When we talk about the results that show up in search engines, we often do so in terms related to relevance and importance of those results.

Sometimes the results we see, and that we don’t see, are influenced by other factors, such as steps taken by the search engines to reduce the amount of work that they have to perform in order to return results to searchers.

Using Two Tiers of Search Results

If a search potentially returns thousands of results, and people only look at the first few pages of those results, it would make sense for a search engine to serve results in batches, and perhaps only initially use a modified (and much smaller) version of their database to answer search queries.

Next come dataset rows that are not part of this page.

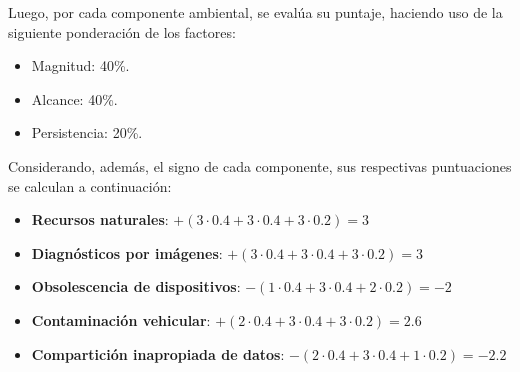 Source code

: \begin{table}[h]
    \centering
    \caption{Evaluación del impacto ambiental.}
    \label{evaluacion-impacto-ambiental}
\end{table}

Luego, por cada componente ambiental, se evalúa su puntaje, haciendo uso de la siguiente ponderación de los factores:

\begin{itemize}
    \item Magnitud: 40\%.
    \item Alcance: 40\%.
    \item Persistencia: 20\%.
\end{itemize}

Considerando, además, el signo de cada componente, sus respectivas puntuaciones se calculan a continuación:

\begin{itemize}
    \item \textbf{Recursos naturales}: $+ (3 \cdot 0.4 + 3 \cdot 0.4 + 3 \cdot 0.2) = 3$
    \item \textbf{Diagnósticos por imágenes}: $+ (3 \cdot 0.4 + 3 \cdot 0.4 + 3 \cdot 0.2) = 3$
    \item \textbf{Obsolescencia de dispositivos}: $- (1 \cdot 0.4 + 3 \cdot 0.4 + 2 \cdot 0.2) = -2$
    \item \textbf{Contaminación vehicular}: $+ (2 \cdot 0.4 + 3 \cdot 0.4 + 3 \cdot 0.2) = 2.6$
    \item \textbf{Compartición inapropiada de datos}: $- (2 \cdot 0.4 + 3 \cdot 0.4 + 1 \cdot 0.2) = -2.2$
\end{itemize}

A first index tier may have a number of potential results pruned, so that documents that are more likely to be returned at top answers to searches are kept. The first batch of results returned to searchers may be taken from this pruned index.

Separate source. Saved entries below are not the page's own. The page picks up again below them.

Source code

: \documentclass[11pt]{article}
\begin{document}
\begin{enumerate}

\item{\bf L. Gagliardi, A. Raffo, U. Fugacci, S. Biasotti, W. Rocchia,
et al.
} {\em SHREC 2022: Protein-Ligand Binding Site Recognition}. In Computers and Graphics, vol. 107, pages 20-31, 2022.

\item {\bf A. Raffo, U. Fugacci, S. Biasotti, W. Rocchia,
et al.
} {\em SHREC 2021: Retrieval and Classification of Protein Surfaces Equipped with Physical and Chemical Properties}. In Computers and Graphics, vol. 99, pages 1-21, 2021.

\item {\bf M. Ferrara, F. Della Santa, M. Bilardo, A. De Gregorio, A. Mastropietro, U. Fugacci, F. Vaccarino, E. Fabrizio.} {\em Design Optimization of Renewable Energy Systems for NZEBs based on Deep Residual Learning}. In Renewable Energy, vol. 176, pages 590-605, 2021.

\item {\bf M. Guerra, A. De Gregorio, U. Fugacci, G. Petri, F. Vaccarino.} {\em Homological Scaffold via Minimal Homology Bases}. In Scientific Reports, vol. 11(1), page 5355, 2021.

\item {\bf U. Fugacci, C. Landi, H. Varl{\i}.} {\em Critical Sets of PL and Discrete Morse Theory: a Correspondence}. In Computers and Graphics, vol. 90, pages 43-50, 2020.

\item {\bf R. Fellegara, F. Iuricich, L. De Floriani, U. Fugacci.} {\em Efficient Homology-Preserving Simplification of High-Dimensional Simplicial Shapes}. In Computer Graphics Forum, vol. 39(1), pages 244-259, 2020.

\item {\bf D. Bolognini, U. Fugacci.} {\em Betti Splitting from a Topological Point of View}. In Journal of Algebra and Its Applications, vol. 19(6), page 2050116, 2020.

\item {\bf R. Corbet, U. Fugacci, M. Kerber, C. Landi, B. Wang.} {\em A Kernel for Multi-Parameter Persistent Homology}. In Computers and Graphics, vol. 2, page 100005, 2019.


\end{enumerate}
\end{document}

While this approach allows a search engine to quickly return results for a search, it may provide a result sets page that miss some results that should have been included if those weren’t in this top tier of the index – with those documents appearing behind pages that are returned first.

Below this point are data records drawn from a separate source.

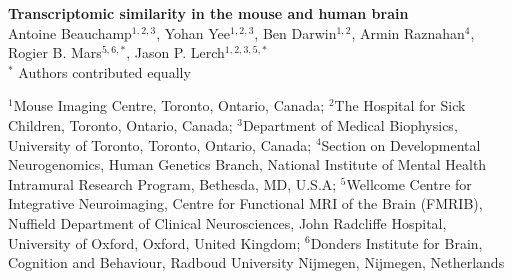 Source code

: 
\LARGE{\textbf{Transcriptomic similarity in the mouse and human brain}}\\

\large
Antoine Beauchamp$^{1,2,3}$, Yohan Yee$^{1,2,3}$, Ben Darwin$^{1,2}$, Armin Raznahan$^{4}$, Rogier B. Mars$^{5,6,*}$, Jason P. Lerch$^{1,2,3,5, *}$\\

\small
$^{*}$ Authors contributed equally

\small
$^1$Mouse Imaging Centre, Toronto, Ontario, Canada; $^2$The Hospital for Sick Children, Toronto, Ontario, Canada; $^3$Department of Medical Biophysics, University of Toronto, Toronto, Ontario, Canada; $^4$Section on Developmental Neurogenomics, Human Genetics Branch, National Institute of Mental Health Intramural Research Program, Bethesda, MD, U.S.A; $^5$Wellcome Centre for Integrative Neuroimaging, Centre for Functional MRI of the Brain (FMRIB), Nuffield Department of Clinical Neurosciences, John Radcliffe Hospital, University of Oxford, Oxford, United Kingdom; $^6$Donders Institute for Brain, Cognition and Behaviour, Radboud University Nijmegen, Nijmegen, Netherlands

\normalsize
{}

A new paper from Alexandros Ntoulas of Microsoft and Junghoo Cho of UCLA, Pruning Policies for Two-Tiered Inverted Index with Correctness Guarantee, looks at avoiding “any degradation of result quality due to the pruning-based performance optimization, while still realizing most of its benefit.”

Adding a Correctness Guarantee

The paper provides suggestions for search engines on how they could use a “correctness guarantee” to make sure that top results are included in the pruned index:

How can we avoid the potential degradation of search quality under the two-tier architecture? Our basic idea is straightforward: We use the top-k result from the p-index only if we know for sure that the result is the same as the top-k result from the full index.

The problem with that approach is that calculating both the top results of the pruned index and the full index is more work than just calculating the top results of the full index. Of course, that correctness guarantee doesn’t need to be run everytime someone searches for a particular query, and that’s where there’s potential savings in computational resources.

The paper delves into how often a correctness guarantee should be run for different queries, and policies for pruning certain keywords and documents.

It’s a nice discussion of how a search engine’s inverted index may be managed and optimized. It also covers the assumptions that the authors make concerning how modern commercial search engines rank documents.